ROMA Marianna Madia e Giuliano Poletti lo avevano spiegato chiaramente un anno fa, quando il testo del Jobs Act era ancora fresco di stampa: la riforma che introduce i contratti a tutele crescenti e modifica in senso restrittivo l’articolo 18 dello Statuto dei lavoratori riguarda solo il mondo del lavoro privato e quindi non si applica ai dipendenti pubblici. Già all’epoca si era detto che con il riordino della pubblica amministrazione la linea di demarcazione tra le due realtà sarebbe stata chiarita e precisata. Ora dopo la sentenza della Corte di Cassazione che ha stabilito l’applicabilità ai dipendenti pubblici dell’articolo 18 così come modificato nel 2012, questa esigenza è ancora più forte e dunque al ministero della Pubblica amministrazione si lavora a norme che tolgano qualsiasi dubbio in proposito.
IL CALENDARIO
Norme che comunque non arriveranno molto presto: il decreto legislativo di riordino del lavoro pubblico fa parte del secondo blocco di provvedimenti attuativi che devono essere approvati, e all’interno di questo gruppo è calendarizzato in coda. Se ne parlerà insomma a 2016 avanzato, visto che tra l’altro ci sono 18 mesi di tempo per l’attuazione della delega su questa materia, rispetto all’approvazione della legge avvenuta la scorsa estate.
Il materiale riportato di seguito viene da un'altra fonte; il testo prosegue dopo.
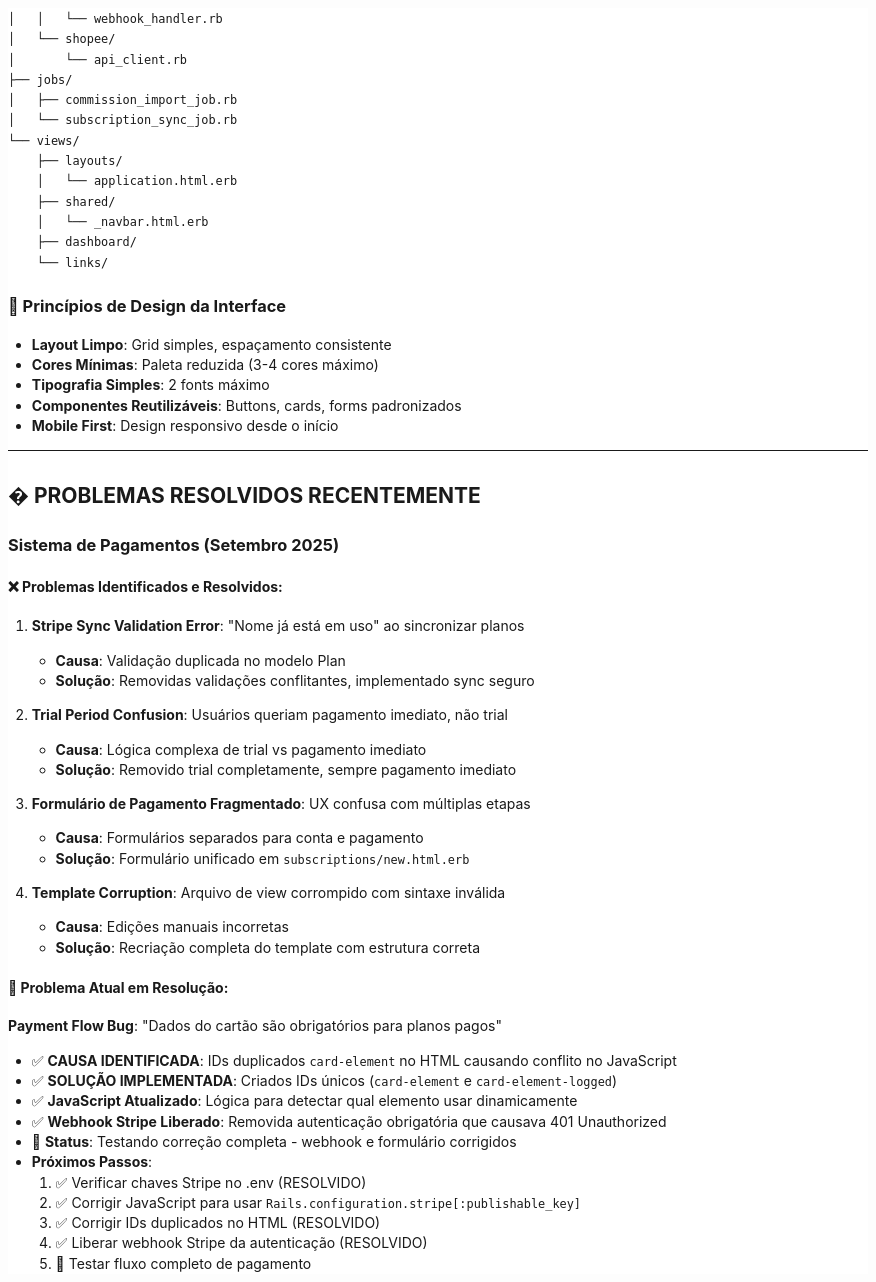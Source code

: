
 ```
│   │   └── webhook_handler.rb
│   └── shopee/
│       └── api_client.rb
├── jobs/
│   ├── commission_import_job.rb
│   └── subscription_sync_job.rb
└── views/
    ├── layouts/
    │   └── application.html.erb
    ├── shared/
    │   └── _navbar.html.erb
    ├── dashboard/
    └── links/
```

### 🎨 Princípios de Design da Interface
- **Layout Limpo**: Grid simples, espaçamento consistente
- **Cores Mínimas**: Paleta reduzida (3-4 cores máximo)
- **Tipografia Simples**: 2 fonts máximo
- **Componentes Reutilizáveis**: Buttons, cards, forms padronizados
- **Mobile First**: Design responsivo desde o início

---

## � PROBLEMAS RESOLVIDOS RECENTEMENTE

### Sistema de Pagamentos (Setembro 2025)

#### ❌ Problemas Identificados e Resolvidos:
1. **Stripe Sync Validation Error**: "Nome já está em uso" ao sincronizar planos
   - **Causa**: Validação duplicada no modelo Plan
   - **Solução**: Removidas validações conflitantes, implementado sync seguro

2. **Trial Period Confusion**: Usuários queriam pagamento imediato, não trial
   - **Causa**: Lógica complexa de trial vs pagamento imediato
   - **Solução**: Removido trial completamente, sempre pagamento imediato

3. **Formulário de Pagamento Fragmentado**: UX confusa com múltiplas etapas
   - **Causa**: Formulários separados para conta e pagamento
   - **Solução**: Formulário unificado em `subscriptions/new.html.erb`

4. **Template Corruption**: Arquivo de view corrompido com sintaxe inválida
   - **Causa**: Edições manuais incorretas
   - **Solução**: Recriação completa do template com estrutura correta

#### 🔄 Problema Atual em Resolução:
**Payment Flow Bug**: "Dados do cartão são obrigatórios para planos pagos"
- ✅ **CAUSA IDENTIFICADA**: IDs duplicados `card-element` no HTML causando conflito no JavaScript
- ✅ **SOLUÇÃO IMPLEMENTADA**: Criados IDs únicos (`card-element` e `card-element-logged`)
- ✅ **JavaScript Atualizado**: Lógica para detectar qual elemento usar dinamicamente
- ✅ **Webhook Stripe Liberado**: Removida autenticação obrigatória que causava 401 Unauthorized
- 🔄 **Status**: Testando correção completa - webhook e formulário corrigidos
- **Próximos Passos**: 
  1. ✅ Verificar chaves Stripe no .env (RESOLVIDO)
  2. ✅ Corrigir JavaScript para usar `Rails.configuration.stripe[:publishable_key]`
  3. ✅ Corrigir IDs duplicados no HTML (RESOLVIDO)
  4. ✅ Liberar webhook Stripe da autenticação (RESOLVIDO)
  5. 🔄 Testar fluxo completo de pagamento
Nel merito sarà ribadito che i dipendenti pubblici, i quali di norma entrano nella carriera lavorativa passando per un concorso, resteranno assoggettati alla disciplina preesistente al Jobs Act. Per quanto riguarda il contratto di lavoro continueranno ad averne uno a tempo indeterminato del tipo applicato a coloro che - anche nel lavoro privato - sono stati assunti prima dell’entrata in vigore del Jobs Act: dunque tutele piene da subito e non crescenti, anche in caso di licenziamento. Questo vuol dire che nel caso in cui il relativo provvedimento risulti ingiustificato secondo la valutazione di un giudice, scatterà normalmente il reintegro. Salvo eventualmente - come confermato dalla Cassazione - i casi previsti dall’articolo 18 ridisegnato dalla riforma Fornero di tre anni fa. Va ricordato in ogni caso che nella vicenda specifica oggetto della recente sentenza la Corte, confermando il pronunciamento già emerso in tribunale e poi in appello, aveva dato ragione al lavoratore licenziato: per lui si sono aperte di nuovo le porte dell’ufficio perché il licenziamento era stato gestito da un sola persona e non da un organismo collegiale, come invece richiesto. E questa violazione della legge era da sola una causa di nullità tale da far scattare comunque il reintegro.
I CRITERI
Ciò non vuol dire che in futuro per i lavoratori pubblici tutto debba continuare come prima, anche sul fronte della disciplina. Tra i criteri della delega c’è infatti «l’introduzione di norme in materia di responsabilità disciplinare dei pubblici dipendenti finalizzate ad accelerare e rendere concreto e certo nei tempi di espletamento e di conclusione l’esercizio dell’azione disciplinare». In altre parole, si tratta di “oliare” le attuali procedure che sulla carta già esistono, assicurando referenti precisi, i dirigenti interessati e gli ispettorati interni alle amministrazioni, e tempi certi per la conclusione del procedimento (si parla di un massimo di cento giorni).
LE VERIFICHE
Una particolare linea di intervento riguarderà il fenomeno dell’assenteismo. La delega affida le verifiche sulle malattie ai medici dell’Inps invece che alle Asl, in analogia con quanto avviene nel privato; ma uno degli obiettivi è la possibilità di sanzionare gli assenteisti seriali, ad esempio coloro che costantemente presentano certificati di malattia per il lunedì o le giornate prefestive. Questo tipo di comportamento potrebbe essere valutato in modo specifico ai fini disciplinari, anche se il ministro Madia intende muoversi in modo attento, con l’obiettivo di mettere a punto un meccanismo effettivamente funzionante ma allo stesso tempo evitare che si ceri un clima di caccia alle streghe.